Brisa Roché & Nicolas Laureau (Don Niño) ont fondé R/A/D fin 2022, ils y élaborent des trames captivantes entre chant aux inflexions blues et musique drone aux accents improvisés et électroniques, dans un dialogue quasi tantrique. Outta Sight de tout ça fait état, d’emblée sa no-wave bordée de drone officie sur Magenta alors que les voix oscillent entre narration et pure beauté. De suite le duo s’égare, magnifiant son errance porteuse. Dark Blue, de flux noirs en voix à nouveau saisissantes, textes décalés aidant, prolonge l’extase dérangée. Cyan, dont le début m’évoque le early Sonic Youth, livre une cavalcade expérimentale pas piquée des vers. Elle vire à la zébrure, le chant demeurant gracieux. Deep Blue éclaircit alors l’horizon, semble t-il, avant de déverser une grisaille dronisante immersive. R/A/D impose ses contours, imprévisibles, et son inédit passionnant. Yellow s’étire sans hâte, éthéré, souillé avec adresse. La série des deux acolytes, c’est une évidence, exigera moults écoutes. Il y a quelque part du Kim Gordon, en termes de vision artistique, dans ce qu’entreprend R/A/D.

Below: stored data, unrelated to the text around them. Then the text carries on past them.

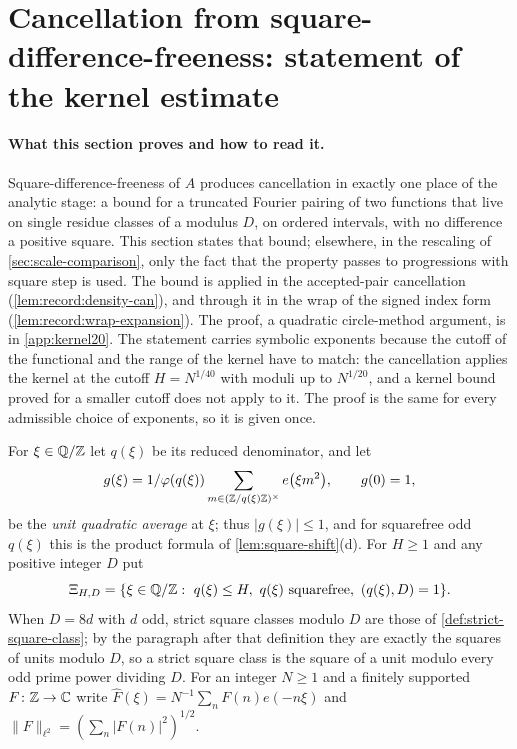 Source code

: \section{Cancellation from square-difference-freeness: statement of the kernel estimate}\label{sec:kernel}

\paragraph{What this section proves and how to read it.}
Square-difference-freeness of $A$ produces cancellation in exactly one place
of the analytic stage: a bound for a truncated Fourier pairing of two functions
that live on single residue classes of a modulus $D$, on ordered intervals,
with no difference a positive square. This section states that bound;
elsewhere, in the rescaling of \cref{sec:scale-comparison}, only the fact that
the property passes to progressions with square step is used. The bound is
applied in
the accepted-pair cancellation (\cref{lem:record:density-can}), and through it
in the wrap of the signed index form (\cref{lem:record:wrap-expansion}). The
proof, a quadratic circle-method argument, is in \cref{app:kernel20}. The
statement carries symbolic exponents because the cutoff of the functional and
the range of the kernel have to match: the cancellation applies the kernel at
the cutoff $H=N^{1/40}$ with moduli up to $N^{1/20}$, and a kernel bound proved
for a smaller cutoff does not apply to it. The proof is the same for every
admissible choice of exponents, so it is given once.

\begin{definition}\label{def:kernel-notation}
For $\xi\in\Q/\Z$ let $q(\xi)$ be its reduced denominator, and let
\[
 g(\xi)=\frac1{\varphi(q(\xi))}\sum_{m\in(\Z/q(\xi)\Z)^\times}e\big(\xi m^2\big),
 \qquad g(0)=1,
\]
be the \emph{unit quadratic average} at $\xi$; thus $|g(\xi)|\le1$, and for
squarefree odd $q(\xi)$ this is the product formula of
\cref{lem:square-shift}(d). For $H\ge1$ and any positive integer $D$ put
\[
 \Xi_{H,D}=\{\xi\in\Q/\Z:\ q(\xi)\le H,\ q(\xi)\ \text{squarefree},\ (q(\xi),D)=1\}.
\]
When $D=8d$ with $d$ odd, strict square classes modulo $D$ are those of
\cref{def:strict-square-class};
by the paragraph after that definition they are exactly the squares of units
modulo $D$, so a strict square class is the square of a unit modulo every odd
prime power dividing $D$. For an integer $N\ge1$
and a finitely supported $F\colon\Z\to\C$ write
$\widehat F(\xi)=N^{-1}\sum_nF(n)e(-n\xi)$ and
$\|F\|_{\ell^2}=(\sum_n|F(n)|^2)^{1/2}$.
\end{definition}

Mauve, au sein d’une dizaine de déclinaisons de couleurs changeantes, s’anime dans un minimalisme hirsute. Red flirte avec le doom, mais n’en est point. Là encore les sons vacillent, partent en vrilles, rêvassent, concourant à singulariser le rendu. Des phases de bruit nous tourmentent, démentes. Orange, porté par un lyrisme vocal cerclé de notes dépaysantes, de giclées fissurées, voit l’organe de Brisa muer, se briser, expressif à souhait. Le morceau fend la nuit, sans s’en extraire entièrement. Pink suit en déchargeant, à son tour, des sonorités de marge et atmosphères prenantes, surlignées par une voix au relief détonnant. Lorsque Dark Green termine la collection, songeant, sali et merveilleux, céleste dans ses ressacs, OUTTA SIGHT oblige sans résistance possible à de nouvelles explorations.